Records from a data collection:
BEGIN
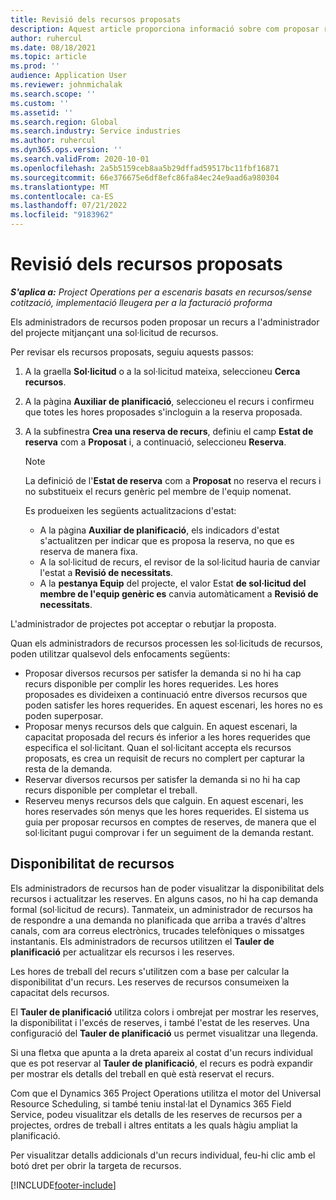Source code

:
 ```yaml
---
title: Revisió dels recursos proposats
description: Aquest article proporciona informació sobre com proposar recursos del projecte.
author: ruhercul
ms.date: 08/18/2021
ms.topic: article
ms.prod: ''
audience: Application User
ms.reviewer: johnmichalak
ms.search.scope: ''
ms.custom: ''
ms.assetid: ''
ms.search.region: Global
ms.search.industry: Service industries
ms.author: ruhercul
ms.dyn365.ops.version: ''
ms.search.validFrom: 2020-10-01
ms.openlocfilehash: 2a5b5159ceb8aa5b29dffad59517bc11fbf16871
ms.sourcegitcommit: 66e376675e6df8efc86fa84ec24e9aad6a980304
ms.translationtype: MT
ms.contentlocale: ca-ES
ms.lasthandoff: 07/21/2022
ms.locfileid: "9183962"
---
```

# <a name="review-proposed-resources"></a>Revisió dels recursos proposats

_**S'aplica a:** Project Operations per a escenaris basats en recursos/sense cotització, implementació lleugera per a la facturació proforma_

Els administradors de recursos poden proposar un recurs a l'administrador del projecte mitjançant una sol·licitud de recursos.

Per revisar els recursos proposats, seguiu aquests passos:

1. A la graella **Sol·licitud** o a la sol·licitud mateixa, seleccioneu **Cerca recursos**.
2. A la pàgina **Auxiliar de planificació**, seleccioneu el recurs i confirmeu que totes les hores proposades s'incloguin a la reserva proposada.
3. A la subfinestra **Crea una reserva de recurs**, definiu el camp **Estat de reserva** com a **Proposat** i, a continuació, seleccioneu **Reserva**.

    > [!NOTE]
    > La definició de l'**Estat de reserva** com a **Proposat** no reserva el recurs i no substitueix el recurs genèric pel membre de l'equip nomenat.

    Es produeixen les següents actualitzacions d'estat:

    - A la pàgina **Auxiliar de planificació**, els indicadors d'estat s'actualitzen per indicar que es proposa la reserva, no que es reserva de manera fixa.
    - A la sol·licitud de recurs, el revisor de la sol·licitud hauria de canviar l'estat a **Revisió de necessitats**.
    - A la **pestanya Equip** del projecte, el valor Estat **de sol·licitud del membre de l'equip genèric es** canvia automàticament a **Revisió de necessitats**.

L'administrador de projectes pot acceptar o rebutjar la proposta.

Quan els administradors de recursos processen les sol·licituds de recursos, poden utilitzar qualsevol dels enfocaments següents:

- Proposar diversos recursos per satisfer la demanda si no hi ha cap recurs disponible per complir les hores requerides. Les hores proposades es divideixen a continuació entre diversos recursos que poden satisfer les hores requerides. En aquest escenari, les hores no es poden superposar.
- Proposar menys recursos dels que calguin. En aquest escenari, la capacitat proposada del recurs és inferior a les hores requerides que especifica el sol·licitant. Quan el sol·licitant accepta els recursos proposats, es crea un requisit de recurs no complert per capturar la resta de la demanda.
- Reservar diversos recursos per satisfer la demanda si no hi ha cap recurs disponible per completar el treball.
- Reserveu menys recursos dels que calguin. En aquest escenari, les hores reservades són menys que les hores requerides. El sistema us guia per proposar recursos en comptes de reserves, de manera que el sol·licitant pugui comprovar i fer un seguiment de la demanda restant.

## <a name="resource-availability"></a>Disponibilitat de recursos

Els administradors de recursos han de poder visualitzar la disponibilitat dels recursos i actualitzar les reserves. En alguns casos, no hi ha cap demanda formal (sol·licitud de recurs). Tanmateix, un administrador de recursos ha de respondre a una demanda no planificada que arriba a través d'altres canals, com ara correus electrònics, trucades telefòniques o missatges instantanis. Els administradors de recursos utilitzen el **Tauler de planificació** per actualitzar els recursos i les reserves.

Les hores de treball del recurs s'utilitzen com a base per calcular la disponibilitat d'un recurs. Les reserves de recursos consumeixen la capacitat dels recursos.

El **Tauler de planificació** utilitza colors i ombrejat per mostrar les reserves, la disponibilitat i l'excés de reserves, i també l'estat de les reserves. Una configuració del **Tauler de planificació** us permet visualitzar una llegenda.

Si una fletxa que apunta a la dreta apareix al costat d'un recurs individual que es pot reservar al **Tauler de planificació**, el recurs es podrà expandir per mostrar els detalls del treball en què està reservat el recurs.

Com que el Dynamics 365 Project Operations utilitza el motor del Universal Resource Scheduling, si també teniu instal·lat el Dynamics 365 Field Service, podeu visualitzar els detalls de les reserves de recursos per a projectes, ordres de treball i altres entitats a les quals hàgiu ampliat la planificació.

Per visualitzar detalls addicionals d'un recurs individual, feu-hi clic amb el botó dret per obrir la targeta de recursos.



[!INCLUDE[footer-include](../includes/footer-banner.md)]
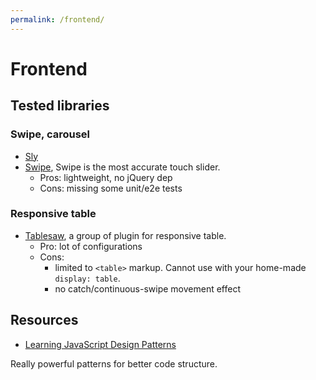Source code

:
 ```yaml
---
permalink: /frontend/
---
```


# Frontend

## Tested libraries

### Swipe, carousel

- [Sly](http://darsa.in/sly/)
- [Swipe](https://github.com/thebird/Swipe), Swipe is the most accurate touch slider. 
    - Pros: lightweight, no jQuery dep
    - Cons: missing some unit/e2e tests

### Responsive table

- [Tablesaw](https://github.com/filamentgroup/tablesaw), a group of plugin for responsive table.
    - Pro: lot of configurations
    - Cons: 
        - limited to ```<table>``` markup. Cannot use with your home-made ```display: table```.
        - no catch/continuous-swipe movement effect

## Resources

- [Learning JavaScript Design Patterns](https://addyosmani.com/resources/essentialjsdesignpatterns/book/)

Really powerful patterns for better code structure.
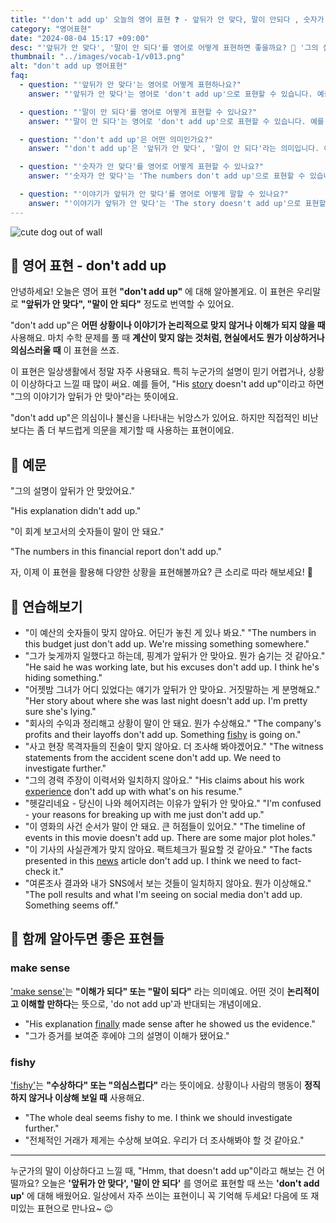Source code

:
 ```yaml
---
title: "'don't add up' 오늘의 영어 표현 ❓ - 앞뒤가 안 맞다, 말이 안되다 , 숫자가 안 맞다  영어로"
category: "영어표현"
date: "2024-08-04 15:17 +09:00"
desc: "'앞뒤가 안 맞다', '말이 안 되다'를 영어로 어떻게 표현하면 좋을까요? 🤔 '그의 설명이 앞뒤가 안 맞아요', '이 회계 보고서의 숫자들이 말이 안 돼요' 등을 영어로 표현하는 법을 배워봅시다. 다양한 예문을 통해서 연습하고 본인의 표현으로 만들어 보세요."
thumbnail: "../images/vocab-1/v013.png"
alt: "don't add up 영어표현"
faq:
  - question: "'앞뒤가 안 맞다'는 영어로 어떻게 표현하나요?"
    answer: "'앞뒤가 안 맞다'는 영어로 'don't add up'으로 표현할 수 있습니다. 예를 들어, 'His story doesn't add up'은 '그의 이야기가 앞뒤가 안 맞아'라는 의미입니다."

  - question: "'말이 안 되다'를 영어로 어떻게 표현할 수 있나요?"
    answer: "'말이 안 되다'는 영어로 'don't add up'으로 표현할 수 있습니다. 예를 들어, 'The numbers in this report don't add up'은 '이 보고서의 숫자들이 말이 안 돼'라고 할 수 있습니다."

  - question: "'don't add up'은 어떤 의미인가요?"
    answer: "'don't add up'은 '앞뒤가 안 맞다', '말이 안 되다'라는 의미입니다. 어떤 상황이나 설명이 논리적으로 맞지 않거나 이해가 되지 않을 때 사용합니다."

  - question: "'숫자가 안 맞다'를 영어로 어떻게 표현할 수 있나요?"
    answer: "'숫자가 안 맞다'는 'The numbers don't add up'으로 표현할 수 있습니다. 예를 들어, 'The numbers in this budget don't add up'은 '이 예산의 숫자들이 맞지 않아'라는 의미입니다."

  - question: "'이야기가 앞뒤가 안 맞다'를 영어로 어떻게 말할 수 있나요?"
    answer: "'이야기가 앞뒤가 안 맞다'는 'The story doesn't add up'으로 표현할 수 있습니다. 예를 들어, 'Her story about where she was last night doesn't add up'은 '어젯밤 그녀가 어디 있었다는 얘기가 앞뒤가 안 맞아'라고 할 수 있습니다."
---
```


![cute dog out of wall](../images/vocab-1/v013-1.avif)

## 🌟 영어 표현 - don't add up

안녕하세요! 오늘은 영어 표현 **"don't add up"** 에 대해 알아볼게요. 이 표현은 우리말로 **"앞뒤가 안 맞다", "말이 안 되다"** 정도로 번역할 수 있어요.

"don't add up"은 **어떤 상황이나 이야기가 논리적으로 맞지 않거나 이해가 되지 않을 때** 사용해요. 마치 수학 문제를 풀 때 **계산이 맞지 않는 것처럼, 현실에서도 뭔가 이상하거나 의심스러울 때** 이 표현을 쓰죠.

이 표현은 일상생활에서 정말 자주 사용돼요. 특히 누군가의 설명이 믿기 어렵거나, 상황이 이상하다고 느낄 때 많이 써요. 예를 들어, "His [story](/blog/in-english/537.story/) doesn't add up"이라고 하면 "그의 이야기가 앞뒤가 안 맞아"라는 뜻이에요.

"don't add up"은 의심이나 불신을 나타내는 뉘앙스가 있어요. 하지만 직접적인 비난보다는 좀 더 부드럽게 의문을 제기할 때 사용하는 표현이에요.

## 📖 예문

"그의 설명이 앞뒤가 안 맞았어요."

"His explanation didn't add up."

"이 회계 보고서의 숫자들이 말이 안 돼요."

"The numbers in this financial report don't add up."

자, 이제 이 표현을 활용해 다양한 상황을 표현해볼까요? 큰 소리로 따라 해보세요! 🚀

## 💬 연습해보기

<ul data-interactive-list>
  <li data-interactive-item>
    <span data-toggler>"이 예산의 숫자들이 맞지 않아요. 어딘가 놓친 게 있나 봐요."</span>
    <span data-answer>"The numbers in this budget just don't add up. We're missing something somewhere."</span>
  </li>
  <li data-interactive-item>
    <span data-toggler>"그가 늦게까지 일했다고 하는데, 핑계가 앞뒤가 안 맞아요. 뭔가 숨기는 것 같아요."</span>
    <span data-answer>"He said he was working late, but his excuses don't add up. I think he's hiding something."</span>
  </li>
  <li data-interactive-item>
    <span data-toggler>"어젯밤 그녀가 어디 있었다는 얘기가 앞뒤가 안 맞아요. 거짓말하는 게 분명해요."</span>
    <span data-answer>"Her story about where she was last night doesn't add up. I'm pretty sure she's lying."</span>
  </li>
  <li data-interactive-item>
    <span data-toggler>"회사의 수익과 정리해고 상황이 말이 안 돼요. 뭔가 수상해요."</span>
    <span data-answer>"The company's profits and their layoffs don't add up. Something <a href="/blog/vocab-1/006.fishy/">fishy</a> is going on."</span>
  </li>
  <li data-interactive-item>
    <span data-toggler>"사고 현장 목격자들의 진술이 맞지 않아요. 더 조사해 봐야겠어요."</span>
    <span data-answer>"The witness statements from the accident scene don't add up. We need to investigate further."</span>
  </li>
  <li data-interactive-item>
    <span data-toggler>"그의 경력 주장이 이력서와 일치하지 않아요."</span>
    <span data-answer>"His claims about his work <a href="/blog/in-english/415.experience/">experience</a> don't add up with what's on his resume."</span>
  </li>
  <li data-interactive-item>
    <span data-toggler>"헷갈리네요 - 당신이 나와 헤어지려는 이유가 앞뒤가 안 맞아요."</span>
    <span data-answer>"I'm confused - your reasons for breaking up with me just don't add up."</span>
  </li>
  <li data-interactive-item>
    <span data-toggler>"이 영화의 사건 순서가 말이 안 돼요. 큰 허점들이 있어요."</span>
    <span data-answer>"The timeline of events in this movie doesn't add up. There are some major plot holes."</span>
  </li>
  <li data-interactive-item>
    <span data-toggler>"이 기사의 사실관계가 맞지 않아요. 팩트체크가 필요할 것 같아요."</span>
    <span data-answer>"The facts presented in this <a href="/blog/in-english/536.news/">news</a> article don't add up. I think we need to fact-check it."</span>
  </li>
  <li data-interactive-item>
    <span data-toggler>"여론조사 결과와 내가 SNS에서 보는 것들이 일치하지 않아요. 뭔가 이상해요."</span>
    <span data-answer>"The poll results and what I'm seeing on social media don't add up. Something seems off."</span>
  </li>
</ul>

## 🤝 함께 알아두면 좋은 표현들

### make sense

['make sense'](/blog/in-english/068.make-sense/)는 **"이해가 되다" 또는 "말이 되다"** 라는 의미예요. 어떤 것이 **논리적이고 이해할 만하다**는 뜻으로, 'do not add up'과 반대되는 개념이에요.

- "His explanation [finally](/blog/in-english/182.finally/) made sense after he showed us the evidence."
- "그가 증거를 보여준 후에야 그의 설명이 이해가 됐어요."

### fishy

['fishy'](/blog/vocab-1/006.fishy/)는 **"수상하다" 또는 "의심스럽다"** 라는 뜻이에요. 상황이나 사람의 행동이 **정직하지 않거나 이상해 보일 때** 사용해요.

- "The whole deal seems fishy to me. I think we should investigate further."
- "전체적인 거래가 제게는 수상해 보여요. 우리가 더 조사해봐야 할 것 같아요."

---

누군가의 말이 이상하다고 느낄 때, "Hmm, that doesn't add up"이라고 해보는 건 어떨까요? 오늘은 **'앞뒤가 안 맞다', '말이 안 되다'** 를 영어로 표현할 때 쓰는 **'don't add up'** 에 대해 배웠어요. 일상에서 자주 쓰이는 표현이니 꼭 기억해 두세요! 다음에 또 재미있는 표현으로 만나요~ 😉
END
## The task
The answer must be the lines of the entries above, written out exactly from the first through the one with "de l'equip nomenat.", and no pictures.

## Answer for this exercise
Source code

:
 ```yaml
---
title: Revisió dels recursos proposats
description: Aquest article proporciona informació sobre com proposar recursos del projecte.
author: ruhercul
ms.date: 08/18/2021
ms.topic: article
ms.prod: ''
audience: Application User
ms.reviewer: johnmichalak
ms.search.scope: ''
ms.custom: ''
ms.assetid: ''
ms.search.region: Global
ms.search.industry: Service industries
ms.author: ruhercul
ms.dyn365.ops.version: ''
ms.search.validFrom: 2020-10-01
ms.openlocfilehash: 2a5b5159ceb8aa5b29dffad59517bc11fbf16871
ms.sourcegitcommit: 66e376675e6df8efc86fa84ec24e9aad6a980304
ms.translationtype: MT
ms.contentlocale: ca-ES
ms.lasthandoff: 07/21/2022
ms.locfileid: "9183962"
---
```

# <a name="review-proposed-resources"></a>Revisió dels recursos proposats

_**S'aplica a:** Project Operations per a escenaris basats en recursos/sense cotització, implementació lleugera per a la facturació proforma_

Els administradors de recursos poden proposar un recurs a l'administrador del projecte mitjançant una sol·licitud de recursos.

Per revisar els recursos proposats, seguiu aquests passos:

1. A la graella **Sol·licitud** o a la sol·licitud mateixa, seleccioneu **Cerca recursos**.
2. A la pàgina **Auxiliar de planificació**, seleccioneu el recurs i confirmeu que totes les hores proposades s'incloguin a la reserva proposada.
3. A la subfinestra **Crea una reserva de recurs**, definiu el camp **Estat de reserva** com a **Proposat** i, a continuació, seleccioneu **Reserva**.

    > [!NOTE]
    > La definició de l'**Estat de reserva** com a **Proposat** no reserva el recurs i no substitueix el recurs genèric pel membre de l'equip nomenat.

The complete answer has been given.